John Whaite’s GBBO recap: episode

John Whaite’s GBBO recap: episode

By John Whaite

It was the quarter-final in the baking vortex and the bakers were figuratively transported – on magic carpets woven from Mary Berry’s old bomber jackets and Paul’s gel-ridden hair clippings – to Paris for patisserie week.

Was anyone else saddened to realise that cream horns aren’t British? I suppose to most people it would be fairly obvious that they were a French invention, but growing up on cream horns, I came to assume they were a part of our own culture. Damn those French, they always come up with the best ideas.

cream-horns-1
For cream horns, a puff pastry of some description is required – either full puff or rough puff. In all honesty, it really doesn’t matter; I find both to be just as successful in their flaky yield.

But the big bad Hollywolf had such a bee in his bonnet about flour: he nagged Tamal like a crazed fishwife, all because the poor chap elected to use plain flour instead of strong. Again, it doesn’t really matter which flour you use. Strong flour gives a more resistant dough and so enables the rising pastry to stretch as the butter melts, forcing the layers apart. There’s a slight risk that with a plain flour puff, the pastry layers will crack as it expands, but it’s a minimal one.
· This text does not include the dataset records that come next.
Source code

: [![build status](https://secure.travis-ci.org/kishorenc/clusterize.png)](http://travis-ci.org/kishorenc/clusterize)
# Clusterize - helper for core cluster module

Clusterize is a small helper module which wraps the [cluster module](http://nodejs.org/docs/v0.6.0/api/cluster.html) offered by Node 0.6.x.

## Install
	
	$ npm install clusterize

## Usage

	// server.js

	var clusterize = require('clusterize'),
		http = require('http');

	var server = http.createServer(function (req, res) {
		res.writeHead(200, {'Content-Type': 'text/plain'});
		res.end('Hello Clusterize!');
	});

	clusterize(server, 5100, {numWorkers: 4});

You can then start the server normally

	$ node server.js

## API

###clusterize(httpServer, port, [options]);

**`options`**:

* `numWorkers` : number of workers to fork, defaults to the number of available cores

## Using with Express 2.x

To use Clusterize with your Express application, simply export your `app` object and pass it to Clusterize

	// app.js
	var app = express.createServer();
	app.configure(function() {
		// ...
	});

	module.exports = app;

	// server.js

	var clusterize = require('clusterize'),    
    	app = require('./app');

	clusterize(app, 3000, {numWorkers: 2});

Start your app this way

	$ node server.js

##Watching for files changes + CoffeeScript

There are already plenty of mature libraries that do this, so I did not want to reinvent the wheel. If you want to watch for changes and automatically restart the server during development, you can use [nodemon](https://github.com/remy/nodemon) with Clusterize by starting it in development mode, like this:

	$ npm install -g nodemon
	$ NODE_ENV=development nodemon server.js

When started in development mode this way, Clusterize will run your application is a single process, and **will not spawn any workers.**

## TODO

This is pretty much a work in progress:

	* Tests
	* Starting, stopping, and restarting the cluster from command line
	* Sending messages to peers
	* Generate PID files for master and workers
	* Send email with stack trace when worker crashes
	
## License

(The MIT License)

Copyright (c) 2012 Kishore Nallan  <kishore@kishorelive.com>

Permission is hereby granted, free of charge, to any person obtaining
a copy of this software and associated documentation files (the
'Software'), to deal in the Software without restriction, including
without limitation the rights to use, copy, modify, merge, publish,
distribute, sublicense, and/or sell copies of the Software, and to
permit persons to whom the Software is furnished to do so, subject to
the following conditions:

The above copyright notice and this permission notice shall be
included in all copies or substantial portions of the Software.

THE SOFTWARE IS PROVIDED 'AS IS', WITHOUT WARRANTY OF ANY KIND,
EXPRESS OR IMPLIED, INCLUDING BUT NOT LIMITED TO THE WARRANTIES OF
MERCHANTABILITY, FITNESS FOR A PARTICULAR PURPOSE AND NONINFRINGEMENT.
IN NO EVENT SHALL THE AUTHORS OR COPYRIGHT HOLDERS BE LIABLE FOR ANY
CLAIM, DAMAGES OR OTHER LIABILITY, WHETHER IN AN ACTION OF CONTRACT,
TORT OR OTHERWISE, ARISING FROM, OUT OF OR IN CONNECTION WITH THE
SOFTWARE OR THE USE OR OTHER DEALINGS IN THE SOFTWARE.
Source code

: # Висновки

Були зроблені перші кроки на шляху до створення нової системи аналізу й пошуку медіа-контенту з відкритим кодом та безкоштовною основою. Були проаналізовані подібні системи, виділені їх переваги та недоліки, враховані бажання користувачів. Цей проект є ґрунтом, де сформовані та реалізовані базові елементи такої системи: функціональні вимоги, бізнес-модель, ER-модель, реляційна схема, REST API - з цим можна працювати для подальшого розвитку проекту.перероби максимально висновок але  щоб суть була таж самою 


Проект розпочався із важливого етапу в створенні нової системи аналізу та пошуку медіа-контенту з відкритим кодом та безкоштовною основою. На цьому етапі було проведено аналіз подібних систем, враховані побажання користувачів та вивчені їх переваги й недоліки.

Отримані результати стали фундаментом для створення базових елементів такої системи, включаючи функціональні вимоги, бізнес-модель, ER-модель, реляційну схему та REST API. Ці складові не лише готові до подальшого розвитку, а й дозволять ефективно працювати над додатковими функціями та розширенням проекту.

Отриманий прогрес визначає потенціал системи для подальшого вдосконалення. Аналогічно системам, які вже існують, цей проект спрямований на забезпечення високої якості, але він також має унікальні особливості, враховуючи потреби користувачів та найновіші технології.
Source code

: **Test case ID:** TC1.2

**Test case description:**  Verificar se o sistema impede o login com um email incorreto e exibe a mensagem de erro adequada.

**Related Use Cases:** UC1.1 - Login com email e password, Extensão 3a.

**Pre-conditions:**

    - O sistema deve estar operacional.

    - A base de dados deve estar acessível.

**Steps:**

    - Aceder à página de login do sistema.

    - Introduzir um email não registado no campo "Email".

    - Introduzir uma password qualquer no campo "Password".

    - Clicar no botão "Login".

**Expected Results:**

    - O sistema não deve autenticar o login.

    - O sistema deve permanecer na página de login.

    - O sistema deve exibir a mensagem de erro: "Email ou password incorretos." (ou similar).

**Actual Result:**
Filling the baked pastry horns seemed tricky for a few folk. Ideally, a filling to the same consistency as double cream is best– somewhere in between Flora’s oozing, watery puddles (in the horn Flora, not under it), and Paul’s crème pâtissière, so thick it might actually be able to glue the male judge’s mouth shut. He used enough cornflour to manufacture infinite supplies of bioplastic for the entire world.

Poor Paul (baker Paul that is) didn’t manage to save himself in the technical round; his mokatines were very flat. He didn’t even know how to make a genoise sponge. I’m sorry but this is the semi-final of the Great British Bake Off; if you don’t know your pound cake from your Genoese, you’re not welcome here.

nadiya
Having said that, the folksy one (Ian) admitted he wasn’t very good at making cakes. It’s a good job Mary Berry wasn’t in earshot or she’d have leapt over the worktops and dragged him to the nearest bus stop. You just can’t say things like that in the tent; that’s blasphemy. But as he always does he came good, finishing second to Nadiya.
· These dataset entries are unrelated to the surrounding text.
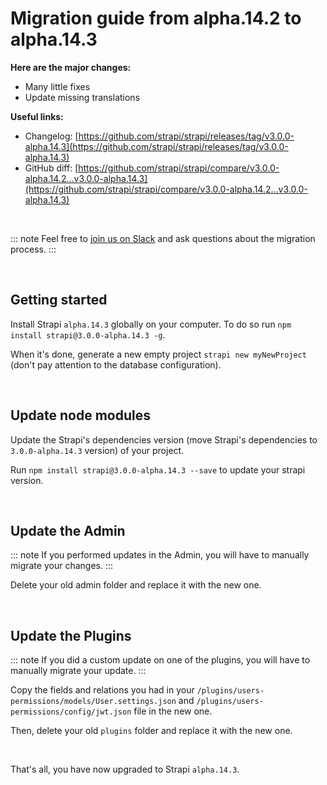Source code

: # Migration guide from alpha.14.2 to alpha.14.3

**Here are the major changes:**

- Many little fixes
- Update missing translations

**Useful links:**

- Changelog: [https://github.com/strapi/strapi/releases/tag/v3.0.0-alpha.14.3](https://github.com/strapi/strapi/releases/tag/v3.0.0-alpha.14.3)
- GitHub diff: [https://github.com/strapi/strapi/compare/v3.0.0-alpha.14.2...v3.0.0-alpha.14.3](https://github.com/strapi/strapi/compare/v3.0.0-alpha.14.2...v3.0.0-alpha.14.3)

<br>

::: note
Feel free to [join us on Slack](http://slack.strapi.io) and ask questions about the migration process.
:::

<br>

## Getting started

Install Strapi `alpha.14.3` globally on your computer. To do so run `npm install strapi@3.0.0-alpha.14.3 -g`.

When it's done, generate a new empty project `strapi new myNewProject` (don't pay attention to the database configuration).

<br>

## Update node modules

Update the Strapi's dependencies version (move Strapi's dependencies to `3.0.0-alpha.14.3` version) of your project.

Run `npm install strapi@3.0.0-alpha.14.3 --save` to update your strapi version.

<br>

## Update the Admin

::: note
If you performed updates in the Admin, you will have to manually migrate your changes.
:::

Delete your old admin folder and replace it with the new one.

<br>

## Update the Plugins

::: note
If you did a custom update on one of the plugins, you will have to manually migrate your update.
:::

Copy the fields and relations you had in your `/plugins/users-permissions/models/User.settings.json` and `/plugins/users-permissions/config/jwt.json` file in the new one.

Then, delete your old `plugins` folder and replace it with the new one.

<br>

That's all, you have now upgraded to Strapi `alpha.14.3`.
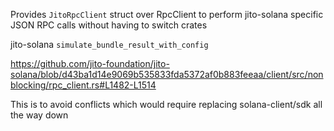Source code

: Provides `JitoRpcClient` struct over RpcClient to perform jito-solana specific JSON RPC calls without having to switch crates

jito-solana `simulate_bundle_result_with_config`

https://github.com/jito-foundation/jito-solana/blob/d43ba1d14e9069b535833fda5372af0b883feeaa/client/src/nonblocking/rpc_client.rs#L1482-L1514

This is to avoid conflicts which would require replacing solana-client/sdk all the way down
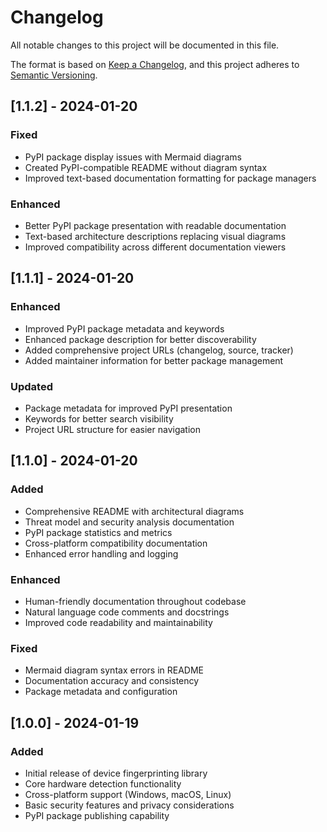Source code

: # Changelog

All notable changes to this project will be documented in this file.

The format is based on [Keep a Changelog](https://keepachangelog.com/en/1.0.0/),
and this project adheres to [Semantic Versioning](https://semver.org/spec/v2.0.0.html).

## [1.1.2] - 2024-01-20

### Fixed
- PyPI package display issues with Mermaid diagrams
- Created PyPI-compatible README without diagram syntax
- Improved text-based documentation formatting for package managers

### Enhanced
- Better PyPI package presentation with readable documentation
- Text-based architecture descriptions replacing visual diagrams
- Improved compatibility across different documentation viewers

## [1.1.1] - 2024-01-20

### Enhanced
- Improved PyPI package metadata and keywords
- Enhanced package description for better discoverability
- Added comprehensive project URLs (changelog, source, tracker)
- Added maintainer information for better package management

### Updated
- Package metadata for improved PyPI presentation
- Keywords for better search visibility
- Project URL structure for easier navigation

## [1.1.0] - 2024-01-20

### Added
- Comprehensive README with architectural diagrams
- Threat model and security analysis documentation
- PyPI package statistics and metrics
- Cross-platform compatibility documentation
- Enhanced error handling and logging

### Enhanced
- Human-friendly documentation throughout codebase
- Natural language code comments and docstrings
- Improved code readability and maintainability

### Fixed
- Mermaid diagram syntax errors in README
- Documentation accuracy and consistency
- Package metadata and configuration

## [1.0.0] - 2024-01-19

### Added
- Initial release of device fingerprinting library
- Core hardware detection functionality
- Cross-platform support (Windows, macOS, Linux)
- Basic security features and privacy considerations
- PyPI package publishing capability
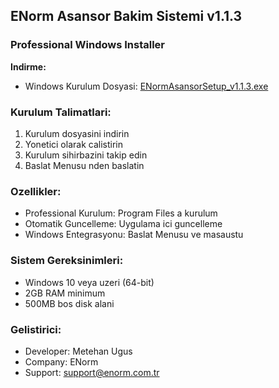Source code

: ﻿## ENorm Asansor Bakim Sistemi v1.1.3

### Professional Windows Installer

**Indirme:**
- Windows Kurulum Dosyasi: [ENormAsansorSetup_v1.1.3.exe](https://github.com/metehan-ugus/ENorm-Release/releases/latest/download/ENormAsansorSetup_v1.1.3.exe)

### Kurulum Talimatlari:
1. Kurulum dosyasini indirin
2. Yonetici olarak calistirin
3. Kurulum sihirbazini takip edin
4. Baslat Menusu nden baslatin

### Ozellikler:
- Professional Kurulum: Program Files a kurulum
- Otomatik Guncelleme: Uygulama ici guncelleme
- Windows Entegrasyonu: Baslat Menusu ve masaustu

### Sistem Gereksinimleri:
- Windows 10 veya uzeri (64-bit)
- 2GB RAM minimum
- 500MB bos disk alani

### Gelistirici:
- Developer: Metehan Ugus
- Company: ENorm
- Support: support@enorm.com.tr


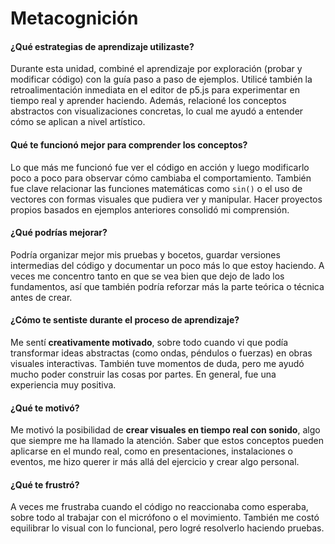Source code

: # Metacognición
#### ¿Qué estrategias de aprendizaje utilizaste?

Durante esta unidad, combiné el aprendizaje por exploración (probar y modificar código) con la guía paso a paso de ejemplos. Utilicé también la retroalimentación inmediata en el editor de p5.js para experimentar en tiempo real y aprender haciendo. Además, relacioné los conceptos abstractos con visualizaciones concretas, lo cual me ayudó a entender cómo se aplican a nivel artístico.

#### Qué te funcionó mejor para comprender los conceptos?

Lo que más me funcionó fue ver el código en acción y luego modificarlo poco a poco para observar cómo cambiaba el comportamiento. También fue clave relacionar las funciones matemáticas como `sin()` o el uso de vectores con formas visuales que pudiera ver y manipular. Hacer proyectos propios basados en ejemplos anteriores consolidó mi comprensión.

#### ¿Qué podrías mejorar?

Podría organizar mejor mis pruebas y bocetos, guardar versiones intermedias del código y documentar un poco más lo que estoy haciendo. A veces me concentro tanto en que se vea bien que dejo de lado los fundamentos, así que también podría reforzar más la parte teórica o técnica antes de crear.

#### ¿Cómo te sentiste durante el proceso de aprendizaje?

Me sentí **creativamente motivado**, sobre todo cuando vi que podía transformar ideas abstractas (como ondas, péndulos o fuerzas) en obras visuales interactivas. También tuve momentos de duda, pero me ayudó mucho poder construir las cosas por partes. En general, fue una experiencia muy positiva.

#### ¿Qué te motivó?

Me motivó la posibilidad de **crear visuales en tiempo real con sonido**, algo que siempre me ha llamado la atención. Saber que estos conceptos pueden aplicarse en el mundo real, como en presentaciones, instalaciones o eventos, me hizo querer ir más allá del ejercicio y crear algo personal.

#### ¿Qué te frustró?

A veces me frustraba cuando el código no reaccionaba como esperaba, sobre todo al trabajar con el micrófono o el movimiento. También me costó equilibrar lo visual con lo funcional, pero logré resolverlo haciendo pruebas.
Finally, the bakers were asked to construct a religieuse a l’ancienne – a towering monstrosity of éclairs. As if the challenge wasn’t hard enough as it is, the bakers – after they’d battled with garishly coloured icing and softening choux pastry – were asked to leave for two hours before the judges’ critiques.

flora
After lunch they returned to the marquee to receive their fate. Tamal and the folksy one managed to maintain their erect towers, while Paul, Flora and Nadiya’s towers toppled.

nadiya-nuns
Flora elected to remove a layer to try and save hers; Paul’s was just a disaster; Nadiya’s had more of an angle than the leaning tower of Pisa – really she should have been awarded the Stirling Architecture Prize. Instead, she had to settle for star baker, even though her flavours were, according to Mezza, a big mistake.

Who do I think will make it through to the final? Nadiya, Iain and Tamal.